* ASSIGNMENT *
The records below are to be restated word for word, with their images omitted.

* PROVIDED RECORDS *
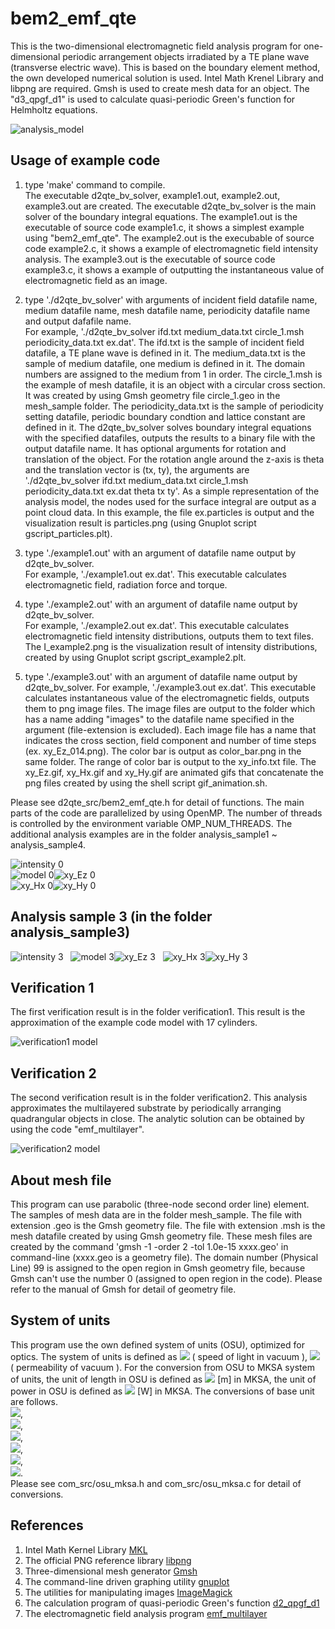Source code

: # bem2_emf_qte  

This is the two-dimensional electromagnetic field analysis program for one-dimensional periodic arrangement objects irradiated by a TE plane wave (transverse electric wave). This is based on the boundary element method, the own developed numerical solution is used.
Intel Math Krenel Library and libpng are required. Gmsh is used to create mesh data for an object. 
The "d3_qpgf_d1" is used to calculate quasi-periodic Green's function for Helmholtz equations.  

![analysis_model](analysis_model.png "analysis model")  


## Usage of example code  

1. type 'make' command to compile.  
   The executable d2qte_bv_solver, example1.out, example2.out, example3.out are created. 
   The executable d2qte_bv_solver is the main solver of the boundary integral equations. 
   The example1.out is the executable of source code example1.c, it shows a simplest example using "bem2_emf_qte". 
   The example2.out is the execubable of source code example2.c, it shows a example of electromagnetic field intensity analysis. 
   The example3.out is the executable of source code example3.c, it shows a example of outputting the instantaneous value of electromagnetic field as an image.  
   
2. type './d2qte_bv_solver' with arguments of incident field datafile name, medium datafile name, mesh datafile name, periodicity datafile name and output dafafile name.  
   For example, './d2qte_bv_solver ifd.txt medium_data.txt circle_1.msh periodicity_data.txt ex.dat'.
   The ifd.txt is the sample of incident field datafile, a TE plane wave is defined in it. 
   The medium_data.txt is the sample of medium datafile, one medium is defined in it. The domain numbers are assigned to the medium from 1 in order. 
   The circle_1.msh is the example of mesh datafile, it is an object with a circular cross section. 
   It was created by using Gmsh geometry file circle_1.geo in the mesh_sample folder. 
   The periodicity_data.txt is the sample of periodicity setting datafile, periodic boundary condtion and lattice constant are defined in it. 
   The d2qte_bv_solver solves boundary integral equations with the specified datafiles, outputs the results to a binary file with the output datafile name. 
   It has optional arguments for rotation and translation of the object. 
   For the rotation angle around the z-axis is theta and the translation vector is (tx, ty), the arguments are './d2qte_bv_solver ifd.txt medium_data.txt circle_1.msh periodicity_data.txt ex.dat theta tx ty'.
   As a simple representation of the analysis model, the nodes used for the surface integral are output as a point cloud data. 
   In this example, the file ex.particles is output and the visualization result is particles.png (using Gnuplot script gscript_particles.plt).  
   
3. type './example1.out' with an argument of datafile name output by d2qte_bv_solver.  
   For example, './example1.out ex.dat'. This executable calculates electromagnetic field, radiation force and torque.  
   
4. type './example2.out' with an argument of datafile name output by d2qte_bv_solver.  
   For example, './example2.out ex.dat'. This executable calculates electromagnetic field intensity distributions, outputs them to text files. 
   The I_example2.png is the visualization result of intensity distributions, created by using Gnuplot script gscript_example2.plt.  
   
5. type './example3.out' with an argument of datafile name output by d2qte_bv_solver.
   For example, './example3.out ex.dat'. This executable calculates instantaneous value of the electromagnetic fields, outputs them to png image files. 
   The image files are output to the folder which has a name adding "images" to the datafile name specified in the argument (file-extension is excluded). 
   Each image file has a name that indicates the cross section, field component and number of time steps (ex. xy_Ez_014.png). 
   The color bar is output as color_bar.png in the same folder. 
   The range of color bar is output to the xy_info.txt file. 
   The xy_Ez.gif, xy_Hx.gif and xy_Hy.gif are animated gifs that concatenate the png files created by using the shell script gif_animation.sh.  
   
Please see d2qte_src/bem2_emf_qte.h for detail of functions. 
The main parts of the code are parallelized by using OpenMP. 
The number of threads is controlled by the environment variable OMP_NUM_THREADS. 
The additional analysis examples are in the folder analysis_sample1 ~ analysis_sample4.

![intensity 0](I_example2.png "intensity distributions (I_example2.png)")  
![model 0](particles.png "unit object (particles.png)")![xy_Ez 0](xy_Ez.gif "instantaneous value of the E_z (xy_Ez.gif)")  
![xy_Hx 0](xy_Hx.gif "instantaneous value of the Hx (xy_Hx.gif)")![xy_Hy 0](xy_Hy.gif "instantaneous value of the Hy (xy_Hy.gif)")  


## Analysis sample 3 (in the folder analysis_sample3)  

![intensity 3](analysis_sample3/I_example2.png "intensity distributions (analysis_sample3/I_example2.png)")  
![model 3](analysis_sample3/particles.png "unit object (analysis_sample3/particles.png)")![xy_Ez 3](analysis_sample3/xy_Ez.gif "instantaneous value of the E_z (analysis_sample3/xy_Ez.gif)")  
![xy_Hx 3](analysis_sample3/xy_Hx.gif "instantaneous value of the Hx (analysis_sample3/xy_Hx.gif)")![xy_Hy 3](analysis_sample3/xy_Hy.gif "instantaneous value of the Hy (analysis_sample3/xy_Hy.gif)")  


## Verification 1 

The first verification result is in the folder verification1. 
This result is the approximation of the example code model with 17 cylinders.  

![verification1 model](verification1/model_image.png "verification1 model (verification1/model_image.png)")  


## Verification 2  

The second verification result is in the folder verification2. 
This analysis approximates the multilayered substrate by periodically arranging quadrangular objects in close.
The analytic solution can be obtained by using the code "emf_multilayer". 

![verification2 model](verification2/particles.png "unit object (verification2/particles.png)")  


## About mesh file

This program can use parabolic (three-node second order line) element. 
The samples of mesh data are in the folder mesh_sample. 
The file with extension .geo is the Gmsh geometry file. 
The file with extension .msh is the mesh datafile created by using Gmsh geometry file. 
These mesh files are created by the command 'gmsh -1 -order 2 -tol 1.0e-15 xxxx.geo' in command-line (xxxx.geo is a geometry file). 
The domain number (Physical Line) 99 is assigned to the open region in Gmsh geometry file, because Gmsh can't use the number 0 (assigned to open region in the code). 
Please refer to the manual of Gmsh for detail of geometry file.  


## System of units  

This program use the own defined system of units (OSU), optimized for optics. 
The system of units is defined as <img src="https://latex.codecogs.com/gif.latex?c_0=1"> ( speed of light in vacuum ), 
<img src="https://latex.codecogs.com/gif.latex?\mu_0=1"> ( permeability of vacuum ). 
For the conversion from OSU to MKSA system of units, the unit of length in OSU is defined as 
<img src="https://latex.codecogs.com/gif.latex?1\times10^{-6}"> [m] in MKSA, the unit of power in OSU is defined as
<img src="https://latex.codecogs.com/gif.latex?1\times10^{-3}"> [W] in MKSA. The conversions of base unit are follows.  
<img src="https://latex.codecogs.com/gif.latex?a=1\times10^{-6}">,  
<img src="https://latex.codecogs.com/gif.latex?b=1\times10^{-3}">,  
<img src="https://latex.codecogs.com/gif.latex?a\,\mathrm{[m]}=1\,\mathrm{[L]}">,  
<img src="https://latex.codecogs.com/gif.latex?\frac{ab}{c_0^3}\,\mathrm{[kg]}=1\,\mathrm{[M]}">,  
<img src="https://latex.codecogs.com/gif.latex?\frac{a}{c_0}\,\mathrm{[s]}=1\,\mathrm{[T]}">,  
<img src="https://latex.codecogs.com/gif.latex?\sqrt{\frac{b}{c_0\mu_0}}\,\mathrm{[A]}=1\,\mathrm{[I]}">.  
Please see com_src/osu_mksa.h and com_src/osu_mksa.c for detail of conversions.  


## References  

1. Intel Math Kernel Library [MKL](https://software.intel.com/mkl)  
2. The official PNG reference library [libpng](http://www.libpng.org/pub/png/libpng.html)  
3. Three-dimensional mesh generator [Gmsh](https://gmsh.info/)  
4. The command-line driven graphing utility [gnuplot](http://www.gnuplot.info/)  
5. The utilities for manipulating images [ImageMagick](https://imagemagick.org/)  
6. The calculation program of quasi-periodic Green's function [d2_qpgf_d1](https://github.com/akohta/d2_qpgf_d1)
7. The electromagnetic field analysis program [emf_multilayer](https://github.com/akohta/emf_multilayer)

* EXERCISE OUTPUT *
Source code

: # bem2_emf_qte  

This is the two-dimensional electromagnetic field analysis program for one-dimensional periodic arrangement objects irradiated by a TE plane wave (transverse electric wave). This is based on the boundary element method, the own developed numerical solution is used.
Intel Math Krenel Library and libpng are required. Gmsh is used to create mesh data for an object. 
The "d3_qpgf_d1" is used to calculate quasi-periodic Green's function for Helmholtz equations.  

![analysis_model](analysis_model.png "analysis model")  


## Usage of example code  

1. type 'make' command to compile.  
   The executable d2qte_bv_solver, example1.out, example2.out, example3.out are created. 
   The executable d2qte_bv_solver is the main solver of the boundary integral equations. 
   The example1.out is the executable of source code example1.c, it shows a simplest example using "bem2_emf_qte". 
   The example2.out is the execubable of source code example2.c, it shows a example of electromagnetic field intensity analysis. 
   The example3.out is the executable of source code example3.c, it shows a example of outputting the instantaneous value of electromagnetic field as an image.  
   
2. type './d2qte_bv_solver' with arguments of incident field datafile name, medium datafile name, mesh datafile name, periodicity datafile name and output dafafile name.  
   For example, './d2qte_bv_solver ifd.txt medium_data.txt circle_1.msh periodicity_data.txt ex.dat'.
   The ifd.txt is the sample of incident field datafile, a TE plane wave is defined in it. 
   The medium_data.txt is the sample of medium datafile, one medium is defined in it. The domain numbers are assigned to the medium from 1 in order. 
   The circle_1.msh is the example of mesh datafile, it is an object with a circular cross section. 
   It was created by using Gmsh geometry file circle_1.geo in the mesh_sample folder. 
   The periodicity_data.txt is the sample of periodicity setting datafile, periodic boundary condtion and lattice constant are defined in it. 
   The d2qte_bv_solver solves boundary integral equations with the specified datafiles, outputs the results to a binary file with the output datafile name. 
   It has optional arguments for rotation and translation of the object. 
   For the rotation angle around the z-axis is theta and the translation vector is (tx, ty), the arguments are './d2qte_bv_solver ifd.txt medium_data.txt circle_1.msh periodicity_data.txt ex.dat theta tx ty'.
   As a simple representation of the analysis model, the nodes used for the surface integral are output as a point cloud data. 
   In this example, the file ex.particles is output and the visualization result is particles.png (using Gnuplot script gscript_particles.plt).  
   
3. type './example1.out' with an argument of datafile name output by d2qte_bv_solver.  
   For example, './example1.out ex.dat'. This executable calculates electromagnetic field, radiation force and torque.  
   
4. type './example2.out' with an argument of datafile name output by d2qte_bv_solver.  
   For example, './example2.out ex.dat'. This executable calculates electromagnetic field intensity distributions, outputs them to text files. 
   The I_example2.png is the visualization result of intensity distributions, created by using Gnuplot script gscript_example2.plt.  
   
5. type './example3.out' with an argument of datafile name output by d2qte_bv_solver.
   For example, './example3.out ex.dat'. This executable calculates instantaneous value of the electromagnetic fields, outputs them to png image files. 
   The image files are output to the folder which has a name adding "images" to the datafile name specified in the argument (file-extension is excluded). 
   Each image file has a name that indicates the cross section, field component and number of time steps (ex. xy_Ez_014.png). 
   The color bar is output as color_bar.png in the same folder. 
   The range of color bar is output to the xy_info.txt file. 
   The xy_Ez.gif, xy_Hx.gif and xy_Hy.gif are animated gifs that concatenate the png files created by using the shell script gif_animation.sh.  
   
Please see d2qte_src/bem2_emf_qte.h for detail of functions. 
The main parts of the code are parallelized by using OpenMP. 
The number of threads is controlled by the environment variable OMP_NUM_THREADS. 
The additional analysis examples are in the folder analysis_sample1 ~ analysis_sample4.

![intensity 0](I_example2.png "intensity distributions (I_example2.png)")  
![model 0](particles.png "unit object (particles.png)")![xy_Ez 0](xy_Ez.gif "instantaneous value of the E_z (xy_Ez.gif)")  
![xy_Hx 0](xy_Hx.gif "instantaneous value of the Hx (xy_Hx.gif)")![xy_Hy 0](xy_Hy.gif "instantaneous value of the Hy (xy_Hy.gif)")  


## Analysis sample 3 (in the folder analysis_sample3)  

![intensity 3](analysis_sample3/I_example2.png "intensity distributions (analysis_sample3/I_example2.png)")  
![model 3](analysis_sample3/particles.png "unit object (analysis_sample3/particles.png)")![xy_Ez 3](analysis_sample3/xy_Ez.gif "instantaneous value of the E_z (analysis_sample3/xy_Ez.gif)")  
![xy_Hx 3](analysis_sample3/xy_Hx.gif "instantaneous value of the Hx (analysis_sample3/xy_Hx.gif)")![xy_Hy 3](analysis_sample3/xy_Hy.gif "instantaneous value of the Hy (analysis_sample3/xy_Hy.gif)")  


## Verification 1 

The first verification result is in the folder verification1. 
This result is the approximation of the example code model with 17 cylinders.  

![verification1 model](verification1/model_image.png "verification1 model (verification1/model_image.png)")  


## Verification 2  

The second verification result is in the folder verification2. 
This analysis approximates the multilayered substrate by periodically arranging quadrangular objects in close.
The analytic solution can be obtained by using the code "emf_multilayer". 

![verification2 model](verification2/particles.png "unit object (verification2/particles.png)")  


## About mesh file

This program can use parabolic (three-node second order line) element. 
The samples of mesh data are in the folder mesh_sample. 
The file with extension .geo is the Gmsh geometry file. 
The file with extension .msh is the mesh datafile created by using Gmsh geometry file. 
These mesh files are created by the command 'gmsh -1 -order 2 -tol 1.0e-15 xxxx.geo' in command-line (xxxx.geo is a geometry file). 
The domain number (Physical Line) 99 is assigned to the open region in Gmsh geometry file, because Gmsh can't use the number 0 (assigned to open region in the code). 
Please refer to the manual of Gmsh for detail of geometry file.  


## System of units  

This program use the own defined system of units (OSU), optimized for optics. 
The system of units is defined as <img src="https://latex.codecogs.com/gif.latex?c_0=1"> ( speed of light in vacuum ), 
<img src="https://latex.codecogs.com/gif.latex?\mu_0=1"> ( permeability of vacuum ). 
For the conversion from OSU to MKSA system of units, the unit of length in OSU is defined as 
<img src="https://latex.codecogs.com/gif.latex?1\times10^{-6}"> [m] in MKSA, the unit of power in OSU is defined as
<img src="https://latex.codecogs.com/gif.latex?1\times10^{-3}"> [W] in MKSA. The conversions of base unit are follows.  
<img src="https://latex.codecogs.com/gif.latex?a=1\times10^{-6}">,  
<img src="https://latex.codecogs.com/gif.latex?b=1\times10^{-3}">,  
<img src="https://latex.codecogs.com/gif.latex?a\,\mathrm{[m]}=1\,\mathrm{[L]}">,  
<img src="https://latex.codecogs.com/gif.latex?\frac{ab}{c_0^3}\,\mathrm{[kg]}=1\,\mathrm{[M]}">,  
<img src="https://latex.codecogs.com/gif.latex?\frac{a}{c_0}\,\mathrm{[s]}=1\,\mathrm{[T]}">,  
<img src="https://latex.codecogs.com/gif.latex?\sqrt{\frac{b}{c_0\mu_0}}\,\mathrm{[A]}=1\,\mathrm{[I]}">.  
Please see com_src/osu_mksa.h and com_src/osu_mksa.c for detail of conversions.  


## References  

1. Intel Math Kernel Library [MKL](https://software.intel.com/mkl)  
2. The official PNG reference library [libpng](http://www.libpng.org/pub/png/libpng.html)  
3. Three-dimensional mesh generator [Gmsh](https://gmsh.info/)  
4. The command-line driven graphing utility [gnuplot](http://www.gnuplot.info/)  
5. The utilities for manipulating images [ImageMagick](https://imagemagick.org/)  
6. The calculation program of quasi-periodic Green's function [d2_qpgf_d1](https://github.com/akohta/d2_qpgf_d1)
7. The electromagnetic field analysis program [emf_multilayer](https://github.com/akohta/emf_multilayer)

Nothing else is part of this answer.